When asked what he was hoping to accomplish by writing the play, Sullivan said, “I think for me, what I want from the audience is to question themselves. So much of the American working class has a limited view of change. We struggle for a seat at the table, but we don’t realize we built the table, and no one else would be there without us. We shouldn’t be fighting for a seat at the table, we should be fighting for the table.” When I asked about the Argentinean story within the play, Sullivan responded, “Each year we try to create a show that is going to be challenging to the audience. Right now, we are trying to rebuild the economy. Central and South America has already gone through this,” and he pointed out that we should be learning from their example in how to take on the “corporate bastards.”

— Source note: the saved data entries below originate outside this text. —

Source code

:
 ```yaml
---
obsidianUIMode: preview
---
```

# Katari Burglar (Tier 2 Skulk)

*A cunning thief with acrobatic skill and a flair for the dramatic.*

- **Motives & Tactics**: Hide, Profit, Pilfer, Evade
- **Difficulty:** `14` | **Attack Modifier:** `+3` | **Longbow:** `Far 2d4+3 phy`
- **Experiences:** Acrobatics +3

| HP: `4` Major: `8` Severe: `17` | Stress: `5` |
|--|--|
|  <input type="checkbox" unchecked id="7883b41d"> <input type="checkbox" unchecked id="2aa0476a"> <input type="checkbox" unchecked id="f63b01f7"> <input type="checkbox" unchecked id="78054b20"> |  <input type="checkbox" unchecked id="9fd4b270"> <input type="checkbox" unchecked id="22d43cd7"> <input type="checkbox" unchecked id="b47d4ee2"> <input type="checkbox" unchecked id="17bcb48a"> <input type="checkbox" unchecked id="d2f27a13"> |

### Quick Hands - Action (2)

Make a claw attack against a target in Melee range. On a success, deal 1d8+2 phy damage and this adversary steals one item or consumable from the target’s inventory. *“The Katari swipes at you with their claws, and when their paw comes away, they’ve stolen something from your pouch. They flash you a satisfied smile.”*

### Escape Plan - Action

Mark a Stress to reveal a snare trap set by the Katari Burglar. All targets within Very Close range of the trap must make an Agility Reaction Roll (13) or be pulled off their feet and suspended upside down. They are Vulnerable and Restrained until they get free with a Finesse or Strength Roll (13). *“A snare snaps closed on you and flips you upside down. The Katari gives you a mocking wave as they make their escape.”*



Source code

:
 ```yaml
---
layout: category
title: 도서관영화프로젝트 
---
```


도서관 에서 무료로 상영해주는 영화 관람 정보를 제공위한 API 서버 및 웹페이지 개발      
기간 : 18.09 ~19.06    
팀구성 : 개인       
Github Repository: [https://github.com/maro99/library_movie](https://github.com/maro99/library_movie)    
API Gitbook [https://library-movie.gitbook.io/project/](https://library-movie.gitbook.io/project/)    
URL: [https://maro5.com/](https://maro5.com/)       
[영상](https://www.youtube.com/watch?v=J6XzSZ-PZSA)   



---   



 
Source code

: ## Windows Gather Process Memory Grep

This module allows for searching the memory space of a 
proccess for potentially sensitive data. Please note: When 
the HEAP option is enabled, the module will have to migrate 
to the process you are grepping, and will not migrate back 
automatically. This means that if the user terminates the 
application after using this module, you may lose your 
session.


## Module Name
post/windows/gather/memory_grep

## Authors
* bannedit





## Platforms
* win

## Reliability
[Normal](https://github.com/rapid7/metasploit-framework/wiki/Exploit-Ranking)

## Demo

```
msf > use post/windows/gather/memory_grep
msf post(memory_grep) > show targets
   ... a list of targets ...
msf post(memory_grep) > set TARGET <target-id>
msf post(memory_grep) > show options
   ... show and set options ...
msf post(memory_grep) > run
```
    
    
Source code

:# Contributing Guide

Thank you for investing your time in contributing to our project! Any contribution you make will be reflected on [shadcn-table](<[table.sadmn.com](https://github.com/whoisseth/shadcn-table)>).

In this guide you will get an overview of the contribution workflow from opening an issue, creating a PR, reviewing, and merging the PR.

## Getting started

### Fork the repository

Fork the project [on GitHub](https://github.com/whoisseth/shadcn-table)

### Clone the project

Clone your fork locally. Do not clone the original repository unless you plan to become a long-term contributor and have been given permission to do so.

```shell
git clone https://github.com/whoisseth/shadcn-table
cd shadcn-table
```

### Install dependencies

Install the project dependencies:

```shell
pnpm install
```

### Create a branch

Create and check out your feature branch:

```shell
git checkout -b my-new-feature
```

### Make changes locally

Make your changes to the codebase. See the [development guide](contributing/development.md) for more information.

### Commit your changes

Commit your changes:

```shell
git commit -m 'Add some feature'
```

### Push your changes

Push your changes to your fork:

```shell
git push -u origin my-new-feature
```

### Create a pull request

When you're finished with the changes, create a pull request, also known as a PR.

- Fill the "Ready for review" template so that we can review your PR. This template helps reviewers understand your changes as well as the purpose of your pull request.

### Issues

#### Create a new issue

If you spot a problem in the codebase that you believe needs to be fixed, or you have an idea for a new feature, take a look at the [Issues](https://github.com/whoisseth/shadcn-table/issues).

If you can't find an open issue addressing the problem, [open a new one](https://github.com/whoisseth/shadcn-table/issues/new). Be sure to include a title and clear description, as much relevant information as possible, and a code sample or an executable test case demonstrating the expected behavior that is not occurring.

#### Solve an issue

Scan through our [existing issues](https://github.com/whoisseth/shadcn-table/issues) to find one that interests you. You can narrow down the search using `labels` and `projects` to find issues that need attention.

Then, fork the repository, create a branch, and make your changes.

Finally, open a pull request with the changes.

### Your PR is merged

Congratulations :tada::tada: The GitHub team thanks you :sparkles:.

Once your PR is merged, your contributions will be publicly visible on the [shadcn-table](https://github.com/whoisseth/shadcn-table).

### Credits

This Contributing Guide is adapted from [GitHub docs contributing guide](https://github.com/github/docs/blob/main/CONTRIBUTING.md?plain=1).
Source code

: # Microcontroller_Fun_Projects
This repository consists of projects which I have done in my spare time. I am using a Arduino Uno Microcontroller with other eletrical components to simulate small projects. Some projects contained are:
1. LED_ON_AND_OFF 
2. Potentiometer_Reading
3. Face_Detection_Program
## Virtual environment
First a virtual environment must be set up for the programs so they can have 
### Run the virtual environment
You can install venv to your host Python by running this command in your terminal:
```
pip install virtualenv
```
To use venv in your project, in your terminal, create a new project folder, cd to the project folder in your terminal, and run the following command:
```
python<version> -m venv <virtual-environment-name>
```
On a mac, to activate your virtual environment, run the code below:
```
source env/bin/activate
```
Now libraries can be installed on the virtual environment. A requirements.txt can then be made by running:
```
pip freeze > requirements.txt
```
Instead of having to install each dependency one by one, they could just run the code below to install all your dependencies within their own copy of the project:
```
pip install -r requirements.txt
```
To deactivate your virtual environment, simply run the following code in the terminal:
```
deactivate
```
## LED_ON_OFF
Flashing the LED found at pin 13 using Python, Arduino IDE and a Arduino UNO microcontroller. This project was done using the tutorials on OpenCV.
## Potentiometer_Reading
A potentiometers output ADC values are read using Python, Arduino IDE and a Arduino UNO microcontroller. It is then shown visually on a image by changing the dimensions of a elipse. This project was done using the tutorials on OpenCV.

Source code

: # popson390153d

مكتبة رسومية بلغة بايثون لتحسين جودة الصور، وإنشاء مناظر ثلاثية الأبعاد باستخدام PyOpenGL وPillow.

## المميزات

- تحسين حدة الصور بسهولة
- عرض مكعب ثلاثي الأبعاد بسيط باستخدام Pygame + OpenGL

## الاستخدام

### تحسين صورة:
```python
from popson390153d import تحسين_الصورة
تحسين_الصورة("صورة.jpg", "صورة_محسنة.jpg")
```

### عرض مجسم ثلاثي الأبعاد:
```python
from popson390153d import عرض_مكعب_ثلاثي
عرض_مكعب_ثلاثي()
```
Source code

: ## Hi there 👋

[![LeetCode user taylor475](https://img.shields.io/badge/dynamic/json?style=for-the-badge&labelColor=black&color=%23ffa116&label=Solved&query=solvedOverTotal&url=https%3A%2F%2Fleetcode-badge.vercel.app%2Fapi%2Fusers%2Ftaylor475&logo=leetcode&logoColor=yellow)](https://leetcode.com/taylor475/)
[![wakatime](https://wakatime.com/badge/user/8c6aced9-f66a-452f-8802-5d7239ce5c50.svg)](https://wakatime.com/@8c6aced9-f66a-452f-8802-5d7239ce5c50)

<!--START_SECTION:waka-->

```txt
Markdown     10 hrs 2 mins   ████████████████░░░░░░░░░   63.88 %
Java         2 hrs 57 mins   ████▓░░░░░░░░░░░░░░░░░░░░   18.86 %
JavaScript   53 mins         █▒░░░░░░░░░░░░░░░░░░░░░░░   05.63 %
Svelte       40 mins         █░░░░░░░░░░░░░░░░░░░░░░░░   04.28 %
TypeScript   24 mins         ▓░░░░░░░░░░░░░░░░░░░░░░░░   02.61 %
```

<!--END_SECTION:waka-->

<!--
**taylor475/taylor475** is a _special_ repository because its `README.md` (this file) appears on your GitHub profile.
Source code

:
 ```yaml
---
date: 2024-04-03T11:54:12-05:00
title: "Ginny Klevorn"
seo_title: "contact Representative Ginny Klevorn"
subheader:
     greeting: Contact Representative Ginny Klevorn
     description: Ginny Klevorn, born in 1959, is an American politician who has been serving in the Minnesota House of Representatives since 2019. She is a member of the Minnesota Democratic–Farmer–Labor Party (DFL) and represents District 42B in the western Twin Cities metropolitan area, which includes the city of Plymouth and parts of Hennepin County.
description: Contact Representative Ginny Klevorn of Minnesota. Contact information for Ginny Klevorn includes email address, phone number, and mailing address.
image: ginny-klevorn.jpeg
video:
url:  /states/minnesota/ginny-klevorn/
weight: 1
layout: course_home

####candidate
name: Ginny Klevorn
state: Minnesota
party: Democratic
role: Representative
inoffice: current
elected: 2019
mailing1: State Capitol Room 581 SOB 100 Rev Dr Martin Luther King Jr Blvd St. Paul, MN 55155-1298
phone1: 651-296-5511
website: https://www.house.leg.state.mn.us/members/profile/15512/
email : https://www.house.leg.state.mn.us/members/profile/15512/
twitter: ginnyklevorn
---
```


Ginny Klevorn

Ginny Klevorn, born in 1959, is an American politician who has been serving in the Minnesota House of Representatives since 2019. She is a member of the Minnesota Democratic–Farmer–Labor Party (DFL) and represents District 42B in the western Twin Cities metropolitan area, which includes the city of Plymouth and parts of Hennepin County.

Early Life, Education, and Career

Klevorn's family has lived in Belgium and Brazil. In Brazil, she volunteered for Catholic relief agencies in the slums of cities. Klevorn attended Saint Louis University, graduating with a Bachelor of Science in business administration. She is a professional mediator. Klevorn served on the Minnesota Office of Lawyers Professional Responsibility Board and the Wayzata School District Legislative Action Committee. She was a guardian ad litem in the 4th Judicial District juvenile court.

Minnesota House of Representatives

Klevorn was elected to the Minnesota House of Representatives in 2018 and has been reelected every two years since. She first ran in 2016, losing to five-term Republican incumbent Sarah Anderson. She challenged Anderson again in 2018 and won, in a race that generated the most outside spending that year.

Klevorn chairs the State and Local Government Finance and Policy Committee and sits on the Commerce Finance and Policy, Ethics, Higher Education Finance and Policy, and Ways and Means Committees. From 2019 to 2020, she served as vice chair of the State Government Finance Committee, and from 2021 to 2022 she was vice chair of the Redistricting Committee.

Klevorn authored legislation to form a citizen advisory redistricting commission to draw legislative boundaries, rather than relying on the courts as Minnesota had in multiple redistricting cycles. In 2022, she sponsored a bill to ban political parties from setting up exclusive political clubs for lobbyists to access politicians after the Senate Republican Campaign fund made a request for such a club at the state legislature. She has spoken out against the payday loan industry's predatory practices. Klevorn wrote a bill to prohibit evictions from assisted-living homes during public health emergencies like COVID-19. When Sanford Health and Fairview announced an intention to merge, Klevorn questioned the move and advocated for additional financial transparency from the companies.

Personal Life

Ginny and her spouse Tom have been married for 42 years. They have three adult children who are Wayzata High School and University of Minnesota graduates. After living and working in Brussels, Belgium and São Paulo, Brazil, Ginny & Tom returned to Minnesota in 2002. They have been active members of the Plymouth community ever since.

As I said at the beginning of this piece, I’m not a theatrical reviewer. If I was, I probably would have written this at the beginning of the S.F. Mime Troupe’s season, instead of at the end (there are only a few more scheduled performances of the show, in the next few weeks). But there’s a reason for highlighting the show today, on Labor Day. And that is that the show has been invited to take part in a large Union centenary effort next spring, as part of a national memorial movement for the Triangle Shirtwaist Factory fire (which claimed 146 lives almost one hundred years ago, in a New York City sweatshop).
So, if you are a member of a Union (especially if you’re an officer or hold other clout with your Union), urge them to extend an invitation to the San Francisco Mime Troupe to perform POSIBILIDAD, or Death of the Worker. While the Troupe will be participating next spring, the details of where exactly they’ll be performing will depend on the invitations which are extended to them. And I heartily recommend the play, even though it’s not specifically about Union organizing in nature. Because I’m confident that any Union lucky enough to see this performance will enjoy the message nonetheless. Sullivan summed this message up as: “The job is not to make profit, but to make jobs.” Which, as it turns out, is an excellent way to wish everyone a “Happy Labor Day” this year as well.
[Further Information: Visit the San Francisco Mime Troupe website for more information on both the group and the play, including photos, complete schedule, and contact and booking information.]
[Full Disclosure: I was personally invited to attend this performance of POSIBILIDAD, or Death of the Worker by the playwright. It was a free show, where they asked the audience for donations at the end. To avoid any possible conflict of interest, I donated five bucks, which seemed to be about the average donation, from what I could see.]